Sexualiteit is echter uit den boze in het verhaal. Sterker nog: zwangerschap wordt beschouwd als een ziekte, de vrucht is een abces dat verwijderd dient te worden...
Het is duidelijk: alle conflictstof ontbreekt in het leven van de man. Opvoeding, sex, dood, armoede, mislukking, eenzaamheid, liefdesverdriet: het bestaat niet of het ontgaat hem. Een ontwikkeling of groei, doorgaans het gevolg van conflicten, is bij hem ook niet te bespeuren. ‘Niet ieder mens is als ik zo gelukkig dat hij van zijn prille jeugd af is gezegend met en helder inzicht in de loop van zijn bestaan.’ De oudere man die hij is, wanneer hij zijn memoires schrijft, is precies dezelfde als de jonge in Amsterdam in Parijs. Zelfs de weemoed, een emotie die in de lijn van de verwachting ligt bij het beschrijven van voorgoed voorbije tijden, ontbreekt volkomen. Het motto van Gouden dagen luidt niet voor niets: ‘...happy things can only be spoken of in a happy way, without grieving because they have vanished...’ (Nabokov).
Als de hoofdpersonages in een boek gevrijwaard blijven van alle conflictsituaties, komt de nadruk automatisch volledig te liggen op het verhaal, de gebeurtenissen. Wat mij betreft valt Gouden dagen hier door de mand. De verrassing van het irreële is snel uitgewerkt. Wat dan overblijft is een handvol verhaaltjes. De gebeurtenissen die de argeloze memoiresschrijver boekstaaft zijn af en toe grappig, maar meestal flauw. Het verhaal over de energieke wereldhervormer Piet van Hengelo, die avonturen beleeft in ultralinkse theekransjes en die zijn principes bij het grof vuil zet om ze te vervangen door een kapitalistische levensstijl: dat kennen we nu wel. Ook wordt uitgebreid verslag gedaan van een door de man gefinancierde onderzoekstocht naar een stam in Afrika. Het betreft de stam van de Toeboeloes. De berg waarop de Toeboeloes leven heet de Oeloemba, het stamhoofd Noeboetoe, de gids Tsjoemboe, hun god Boeboe. Hier past een schouderophalen. Alleen verstokte Campert-fans (er zijn er veel, ze schijnen geen vlieg kwaad te doen) zullen dit soort verhalen waarderen.
Wat Campert in Gouden dagen gedaan heeft, is vrij uniek in onze literatuur.

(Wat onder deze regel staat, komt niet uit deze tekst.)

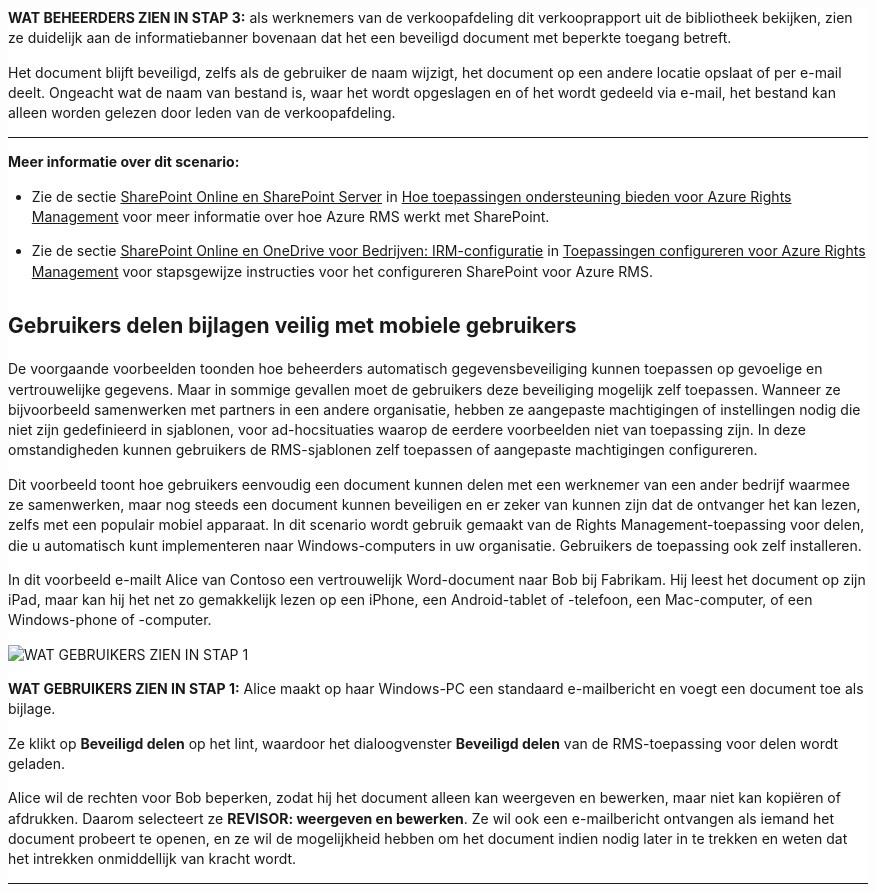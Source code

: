 **WAT BEHEERDERS ZIEN IN STAP 3:** als werknemers van de verkoopafdeling dit verkooprapport uit de bibliotheek bekijken, zien ze duidelijk aan de informatiebanner bovenaan dat het een beveiligd document met beperkte toegang betreft.

Het document blijft beveiligd, zelfs als de gebruiker de naam wijzigt, het document op een andere locatie opslaat of per e-mail deelt. Ongeacht wat de naam van bestand is, waar het wordt opgeslagen en of het wordt gedeeld via e-mail, het bestand kan alleen worden gelezen door leden van de verkoopafdeling.

---

**Meer informatie over dit scenario:**

-   Zie de sectie [SharePoint Online en SharePoint Server](office-apps-services-support.md#sharepoint-online-and-sharepoint-server) in [Hoe toepassingen ondersteuning bieden voor Azure Rights Management](applications-support.md) voor meer informatie over hoe Azure RMS werkt met SharePoint.

-   Zie de sectie [SharePoint Online en OneDrive voor Bedrijven: IRM-configuratie](../deploy-use/configure-office365.md#sharepoint-online-and-onedrive-for-business-irm-configuration) in [Toepassingen configureren voor Azure Rights Management](../deploy-use/configure-applications.md) voor stapsgewijze instructies voor het configureren SharePoint voor Azure RMS.

## Gebruikers delen bijlagen veilig met mobiele gebruikers

De voorgaande voorbeelden toonden hoe beheerders automatisch gegevensbeveiliging kunnen toepassen op gevoelige en vertrouwelijke gegevens. Maar in sommige gevallen moet de gebruikers deze beveiliging mogelijk zelf toepassen. Wanneer ze bijvoorbeeld samenwerken met partners in een andere organisatie, hebben ze aangepaste machtigingen of instellingen nodig die niet zijn gedefinieerd in sjablonen, voor ad-hocsituaties waarop de eerdere voorbeelden niet van toepassing zijn. In deze omstandigheden kunnen gebruikers de RMS-sjablonen zelf toepassen of aangepaste machtigingen configureren.

Dit voorbeeld toont hoe gebruikers eenvoudig een document kunnen delen met een werknemer van een ander bedrijf waarmee ze samenwerken, maar nog steeds een document kunnen beveiligen en er zeker van kunnen zijn dat de ontvanger het kan lezen, zelfs met een populair mobiel apparaat. In dit scenario wordt gebruik gemaakt van de Rights Management-toepassing voor delen, die u automatisch kunt implementeren naar Windows-computers in uw organisatie. Gebruikers de toepassing ook zelf installeren.

In dit voorbeeld e-mailt Alice van Contoso een vertrouwelijk Word-document naar Bob bij Fabrikam. Hij leest het document op zijn iPad, maar kan hij het net zo gemakkelijk lezen op een iPhone, een Android-tablet of -telefoon, een Mac-computer, of een Windows-phone of -computer.

![WAT GEBRUIKERS ZIEN IN STAP 1](../media/AzRMS_StoryboardEmail_small1.png)

**WAT GEBRUIKERS ZIEN IN STAP 1:** Alice maakt op haar Windows-PC een standaard e-mailbericht en voegt een document toe als bijlage.

Ze klikt op **Beveiligd delen** op het lint, waardoor het dialoogvenster **Beveiligd delen** van de RMS-toepassing voor delen wordt geladen.

Alice wil de rechten voor Bob beperken, zodat hij het document alleen kan weergeven en bewerken, maar niet kan kopiëren of afdrukken. Daarom selecteert ze **REVISOR: weergeven en bewerken**. Ze wil ook een e-mailbericht ontvangen als iemand het document probeert te openen, en ze wil de mogelijkheid hebben om het document indien nodig later in te trekken en weten dat het intrekken onmiddellijk van kracht wordt.

---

Maar de schaamteloze tentoonspreiding van zoveel geluk zal menig lezer (misschien ook wel die uit het café) doen snakken naar een vleugje lichaamsgeur (alleen al om de ‘bedwelmende ongeschondenheid van Monique's huid’ uit de neus te verdrijven), een snufje zwaarmoedigheid en een tobbe vol God.
‘Ik krijg wel eens de indruk dat veel mensen meer hechten aan ongeluk dan goed voor ze is’, schrijft de man. Zeker, in werkelijkheid zal hij wel gelijk hebben. Geluk is fijn, maar er in woorden getuigenis van afleggen levert in dit geval een oninteressant boek op.
Ten gunste van Campert redenerend, zou je kunen zeggen dat hij zijn lezers en spiegel voorhoudt: door ostentatief alle conflictsituaties weg te werken, toont hij de onbereikbaarheid van het geluk aan. Geen mens buiten het sprookje zal die conflictsituaties weten te ontlopen. Maar dat weten we natuurlijk al en ook dan blijft de conclusie dat het een oninteressant boek is.
De indruk moet niet gewekt worden dat Campert ‘grote’ literatuur pretendeert te schrijven. Ook zijn hoofdpersonage laat weten dat niet na te streven. Dan nog is Gouden dagen een magere vertelling, eventueel goed voor op het nachtkastje. De naam van de streek waarin de man zijn memoires schrijft, verklapt het al: de Geeluwe.